Alojada en la travesía de Santiago (a mano derecha según se entraba desde la calle Mayor), la bodeguita Montiel (cuya estrella era el hígado empanado, según me informa Eduardo Gómez) aguantó como pocas de sus compañeras de quinta, pero finalmente también sucumbió. Yo la conocí en su otoño, cuando esa calle era una ruta alternativa para el público más joven, porque la ruta acababa ya cerca de Santiago en el famoso Tifus ya mencionado en otra entrada. En Montiel uno topaba con los últimos abuelos que mantenían la costumbre de llevarse la merienda desde casa y despacharla entre tragos de cosechero.
Acaba el viaje. La tercera pata de este triunvirato se alojaba en avenida de España. Me lo recuerda Pablo García Mancha, quien sigue sin olvidar el encanto de aquel bar, llamado precisamente La Bodeguina, una barra subterránea donde era habitual ver a un grupo de contertulios jugando a las cartas o almorzando mientras aguardaban a que alguien les contratara para acarrear mercancías en La Alhóndiga vecina. Yo topé con este singular garito, al que había que descender por unas escalerillas puesto que estaba por debajo del nivel de la calle, ya de veinteañero, cuando tomé conciencia de lo raro de este tipo de establecimientos y me permití ingresar en ellos para conocer a la curiosa fauna que allí se reunía. En busca tal vez de la esencia del Logroño que por entonces moría y que cualquier día resucita.

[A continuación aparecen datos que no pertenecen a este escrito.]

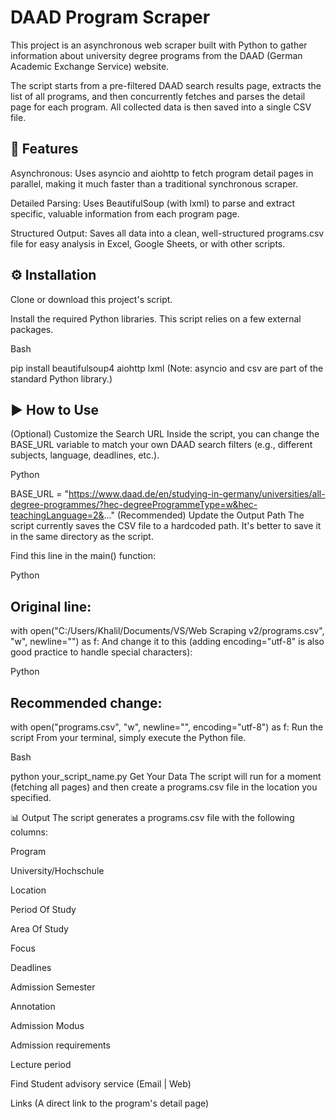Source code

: # DAAD Program Scraper
This project is an asynchronous web scraper built with Python to gather information about university degree programs from the DAAD (German Academic Exchange Service) website.

The script starts from a pre-filtered DAAD search results page, extracts the list of all programs, and then concurrently fetches and parses the detail page for each program. All collected data is then saved into a single CSV file.

## 🚀 Features
Asynchronous: Uses asyncio and aiohttp to fetch program detail pages in parallel, making it much faster than a traditional synchronous scraper.

Detailed Parsing: Uses BeautifulSoup (with lxml) to parse and extract specific, valuable information from each program page.

Structured Output: Saves all data into a clean, well-structured programs.csv file for easy analysis in Excel, Google Sheets, or with other scripts.

## ⚙️ Installation
Clone or download this project's script.

Install the required Python libraries. This script relies on a few external packages.

Bash

pip install beautifulsoup4 aiohttp lxml
(Note: asyncio and csv are part of the standard Python library.)

## ▶️ How to Use
(Optional) Customize the Search URL Inside the script, you can change the BASE_URL variable to match your own DAAD search filters (e.g., different subjects, language, deadlines, etc.).

Python

BASE_URL = "https://www.daad.de/en/studying-in-germany/universities/all-degree-programmes/?hec-degreeProgrammeType=w&hec-teachingLanguage=2&..."
(Recommended) Update the Output Path The script currently saves the CSV file to a hardcoded path. It's better to save it in the same directory as the script.

Find this line in the main() function:

Python

## Original line:
with open("C:/Users/Khalil/Documents/VS/Web Scraping v2/programs.csv", "w", newline="") as f:
And change it to this (adding encoding="utf-8" is also good practice to handle special characters):

Python

## Recommended change:
with open("programs.csv", "w", newline="", encoding="utf-8") as f:
Run the script From your terminal, simply execute the Python file.

Bash

python your_script_name.py
Get Your Data The script will run for a moment (fetching all pages) and then create a programs.csv file in the location you specified.

📊 Output
The script generates a programs.csv file with the following columns:

Program

University/Hochschule

Location

Period Of Study

Area Of Study

Focus

Deadlines

Admission Semester

Annotation

Admission Modus

Admission requirements

Lecture period

Find Student advisory service (Email | Web)

Links (A direct link to the program's detail page)
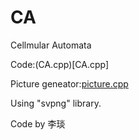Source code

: # CA
Cellmular Automata

Code:(CA.cpp)[CA.cpp]

Picture geneator:[picture.cpp](picture.cpp)

Using "svpng" library.

Code by 李琰
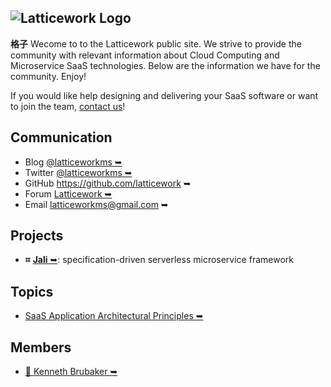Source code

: ## ![Latticework Logo](http://gravatar.com/avatar/8357650ab96d5823afb278120cbfffa3?s=80&d=mm)

**格子** Wecome to to the Latticework public site. We strive to provide the community with relevant information about Cloud Computing and Microservice SaaS technologies. Below are the information we have for the community. Enjoy!

If you would like help designing and delivering your SaaS software or want to join the team, <a href="mailto:latticeworkms@gmail.com" target="_blank">contact us</a>!

## Communication

- Blog <a href="https://medium.com/@latticeworkms" target="_blank">@latticeworkms ➥</a>
- Twitter <a href="https://twitter.com/@latticeworkms" target="_blank">@latticeworkms ➥</a>
- GitHub <a href="https://github.com/latticework" target="_blank">https://github.com/latticework ➥</a>
- Forum <a href="https://groups.google.com/d/forum/latticework" target="_blank">Latticework ➥</a>
- Email <a href="mailto:latticeworkms@gmail.com" target="_blank">latticeworkms@gmail.com ➥</a>

## Projects

- **⌗** <a href="http://jali-ms.io" target="_blank"><b>Jali</b> ➥</a>: specification-driven serverless microservice framework

## Topics

- <a href="https://medium.com/@latticeworkms/architectural-principles-for-a-microservice-based-saas-application-b60d81ab572c" target="_blank">SaaS Application Architectural Principles ➥</a>[]()

## Members

- <a href="https://clavecoder.github.io/" target="_blank">🔑 Kenneth Brubaker ➥</a>[]()

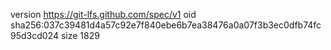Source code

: version https://git-lfs.github.com/spec/v1
oid sha256:037c39481d4a57c92e7f840ebe6b7ea38476a0a07f3b3ec0dfb74fc95d3cd024
size 1829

P.D. Todas estas bodeguitas tienen su correlato fuera de las fronteras riojanas: quien repase el nomenclátor de ciudades vecinas (norteñas, sobre todo) comprobará que allí resisten todavía, casi todas presididas por el mismo nombre con algunas variantes: Bodega El Riojano, Vinos El Riojano… Fueron las embajadas desplegadas para diseminar por toda España la buena nueva en forma de vino, así que quienes las abrieron ejercieron también un poco como misioneros, porque propagaron la fe en el Rioja en los años en que esta tarea exigía mayor esfuerzo. Sirva por lo tanto esta entrada como homenaje a todos ellos, esos riojanos que durante el siglo XX derrocharon espíritu de sacrificio defendiendo aquellas embajadas con denominación de origen.